EXERCISE DESCRIPTION >> Copy each record exactly, word for word.
• • • • • • •
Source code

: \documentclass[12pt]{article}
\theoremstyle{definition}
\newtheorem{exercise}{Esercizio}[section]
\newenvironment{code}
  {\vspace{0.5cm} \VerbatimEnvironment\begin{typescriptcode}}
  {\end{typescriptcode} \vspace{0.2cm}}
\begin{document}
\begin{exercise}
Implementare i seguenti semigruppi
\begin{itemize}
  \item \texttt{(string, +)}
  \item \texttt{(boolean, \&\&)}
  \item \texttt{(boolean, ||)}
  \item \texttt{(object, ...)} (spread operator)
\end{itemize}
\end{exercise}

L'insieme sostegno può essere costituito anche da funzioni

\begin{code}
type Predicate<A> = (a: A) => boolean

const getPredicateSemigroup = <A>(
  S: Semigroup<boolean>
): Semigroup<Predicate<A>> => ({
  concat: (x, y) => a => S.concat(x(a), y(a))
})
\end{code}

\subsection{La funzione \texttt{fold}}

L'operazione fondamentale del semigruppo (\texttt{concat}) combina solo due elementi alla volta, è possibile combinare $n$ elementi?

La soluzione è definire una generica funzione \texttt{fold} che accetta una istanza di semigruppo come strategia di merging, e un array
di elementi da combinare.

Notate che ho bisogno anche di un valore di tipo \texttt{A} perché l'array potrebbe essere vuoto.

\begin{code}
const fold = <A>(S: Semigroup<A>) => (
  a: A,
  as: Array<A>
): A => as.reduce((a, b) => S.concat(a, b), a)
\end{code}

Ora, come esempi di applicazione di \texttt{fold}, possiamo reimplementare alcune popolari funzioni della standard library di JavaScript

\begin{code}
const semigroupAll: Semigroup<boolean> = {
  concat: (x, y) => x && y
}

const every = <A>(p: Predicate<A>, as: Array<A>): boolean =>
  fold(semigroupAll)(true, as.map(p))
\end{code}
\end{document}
• • • • • • •
YOUR SOLUTION >>
Source code

: \documentclass[12pt]{article}
\theoremstyle{definition}
\newtheorem{exercise}{Esercizio}[section]
\newenvironment{code}
  {\vspace{0.5cm} \VerbatimEnvironment\begin{typescriptcode}}
  {\end{typescriptcode} \vspace{0.2cm}}
\begin{document}
\begin{exercise}
Implementare i seguenti semigruppi
\begin{itemize}
  \item \texttt{(string, +)}
  \item \texttt{(boolean, \&\&)}
  \item \texttt{(boolean, ||)}
  \item \texttt{(object, ...)} (spread operator)
\end{itemize}
\end{exercise}

L'insieme sostegno può essere costituito anche da funzioni

\begin{code}
type Predicate<A> = (a: A) => boolean

const getPredicateSemigroup = <A>(
  S: Semigroup<boolean>
): Semigroup<Predicate<A>> => ({
  concat: (x, y) => a => S.concat(x(a), y(a))
})
\end{code}

\subsection{La funzione \texttt{fold}}

L'operazione fondamentale del semigruppo (\texttt{concat}) combina solo due elementi alla volta, è possibile combinare $n$ elementi?

La soluzione è definire una generica funzione \texttt{fold} che accetta una istanza di semigruppo come strategia di merging, e un array
di elementi da combinare.

Notate che ho bisogno anche di un valore di tipo \texttt{A} perché l'array potrebbe essere vuoto.

\begin{code}
const fold = <A>(S: Semigroup<A>) => (
  a: A,
  as: Array<A>
): A => as.reduce((a, b) => S.concat(a, b), a)
\end{code}

Ora, come esempi di applicazione di \texttt{fold}, possiamo reimplementare alcune popolari funzioni della standard library di JavaScript

\begin{code}
const semigroupAll: Semigroup<boolean> = {
  concat: (x, y) => x && y
}

const every = <A>(p: Predicate<A>, as: Array<A>): boolean =>
  fold(semigroupAll)(true, as.map(p))
\end{code}
\end{document}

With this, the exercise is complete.